TASK STATEMENT: Once the images are set aside, write out the rest of the records exactly.

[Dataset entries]
☆ ☆ ☆

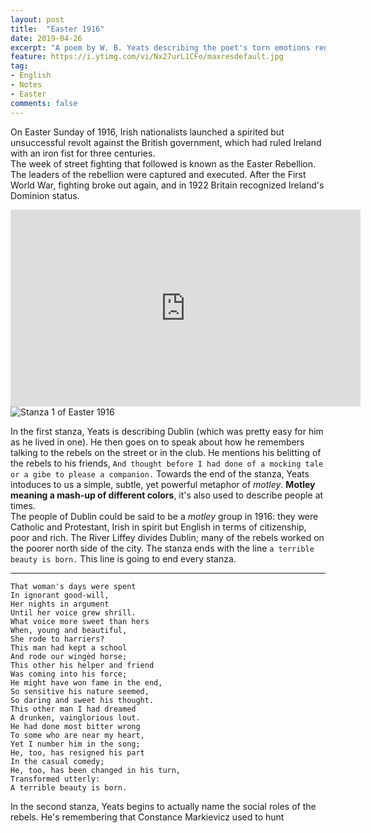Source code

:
 ```yaml
---
layout: post
title:  "Easter 1916"
date: 2019-04-26
excerpt: "A poem by W. B. Yeats describing the poet's torn emotions regarding the events of the Easter Rising staged in Ireland against British rule on Easter Monday, April 24, 1916. The uprising was unsuccessful, and most of the Irish republican leaders involved were executed for treason."
feature: https://i.ytimg.com/vi/Nx27urL1CFo/maxresdefault.jpg
tag:
- English
- Notes
- Easter
comments: false
---
```


On Easter Sunday of 1916, Irish nationalists launched a spirited but unsuccessful revolt against the British government, which had ruled Ireland with an iron fist for three centuries.  
The week of street fighting that followed is known as the Easter Rebellion. The leaders of the rebellion were captured and executed. After the First World War, fighting broke out again, and in 1922 Britain recognized Ireland's Dominion status.

<iframe width="560" height="315" src="https://www.youtube.com/embed/VLt_OuzW9n0" frameborder="0" allow="accelerometer; autoplay; encrypted-media; gyroscope; picture-in-picture"> </iframe>

<img src="https://dwarf.pro/site/assets\img\Easter 1916\Stanza 1 - Easter 1916.png" alt="Stanza 1 of Easter 1916">

In the first stanza, Yeats is describing Dublin (which was pretty easy for him as he lived in one). He then goes on to speak about how he remembers talking to the rebels on the street or in the club. He mentions his belitting of the rebels to his friends, `And thought before I had done of a mocking tale or a gibe to please a companion.` Towards the end of the stanza, Yeats intoduces to us a simple, subtle, yet powerful metaphor of *motley*. **Motley meaning a mash-up of different colors**, it's also used to describe people at times.  
The people of Dublin could be said to be a *motley* group in 1916: they were Catholic and Protestant, Irish in spirit but English in terms of citizenship, poor and rich. The River Liffey divides Dublin; many of the rebels worked on the poorer north side of the city. The stanza ends with the line `a terrible beauty is born.` This line is going to end every stanza.

---

    That woman's days were spent
    In ignorant good-will,
    Her nights in argument
    Until her voice grew shrill.
    What voice more sweet than hers
    When, young and beautiful,
    She rode to harriers?
    This man had kept a school
    And rode our wingèd horse;
    This other his helper and friend
    Was coming into his force;
    He might have won fame in the end,
    So sensitive his nature seemed,
    So daring and sweet his thought.
    This other man I had dreamed
    A drunken, vainglorious lout.
    He had done most bitter wrong
    To some who are near my heart,
    Yet I number him in the song;
    He, too, has resigned his part
    In the casual comedy;
    He, too, has been changed in his turn,
    Transformed utterly:
    A terrible beauty is born.

In the second stanza, Yeats begins to actually name the social roles of the rebels. He's remembering that Constance Markievicz used to hunt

☆ ☆ ☆

ANSWER TO THE PROBLEM:
Source code

:
 ```yaml
---
layout: post
title:  "Easter 1916"
date: 2019-04-26
excerpt: "A poem by W. B. Yeats describing the poet's torn emotions regarding the events of the Easter Rising staged in Ireland against British rule on Easter Monday, April 24, 1916. The uprising was unsuccessful, and most of the Irish republican leaders involved were executed for treason."
feature: https://i.ytimg.com/vi/Nx27urL1CFo/maxresdefault.jpg
tag:
- English
- Notes
- Easter
comments: false
---
```


On Easter Sunday of 1916, Irish nationalists launched a spirited but unsuccessful revolt against the British government, which had ruled Ireland with an iron fist for three centuries.  
The week of street fighting that followed is known as the Easter Rebellion. The leaders of the rebellion were captured and executed. After the First World War, fighting broke out again, and in 1922 Britain recognized Ireland's Dominion status.

<iframe width="560" height="315" src="https://www.youtube.com/embed/VLt_OuzW9n0" frameborder="0" allow="accelerometer; autoplay; encrypted-media; gyroscope; picture-in-picture"> </iframe>

<img src="https://dwarf.pro/site/assets\img\Easter 1916\Stanza 1 - Easter 1916.png" alt="Stanza 1 of Easter 1916">

In the first stanza, Yeats is describing Dublin (which was pretty easy for him as he lived in one). He then goes on to speak about how he remembers talking to the rebels on the street or in the club. He mentions his belitting of the rebels to his friends, `And thought before I had done of a mocking tale or a gibe to please a companion.` Towards the end of the stanza, Yeats intoduces to us a simple, subtle, yet powerful metaphor of *motley*. **Motley meaning a mash-up of different colors**, it's also used to describe people at times.  
The people of Dublin could be said to be a *motley* group in 1916: they were Catholic and Protestant, Irish in spirit but English in terms of citizenship, poor and rich. The River Liffey divides Dublin; many of the rebels worked on the poorer north side of the city. The stanza ends with the line `a terrible beauty is born.` This line is going to end every stanza.

---

    That woman's days were spent
    In ignorant good-will,
    Her nights in argument
    Until her voice grew shrill.
    What voice more sweet than hers
    When, young and beautiful,
    She rode to harriers?
    This man had kept a school
    And rode our wingèd horse;
    This other his helper and friend
    Was coming into his force;
    He might have won fame in the end,
    So sensitive his nature seemed,
    So daring and sweet his thought.
    This other man I had dreamed
    A drunken, vainglorious lout.
    He had done most bitter wrong
    To some who are near my heart,
    Yet I number him in the song;
    He, too, has resigned his part
    In the casual comedy;
    He, too, has been changed in his turn,
    Transformed utterly:
    A terrible beauty is born.

In the second stanza, Yeats begins to actually name the social roles of the rebels. He's remembering that Constance Markievicz used to hunt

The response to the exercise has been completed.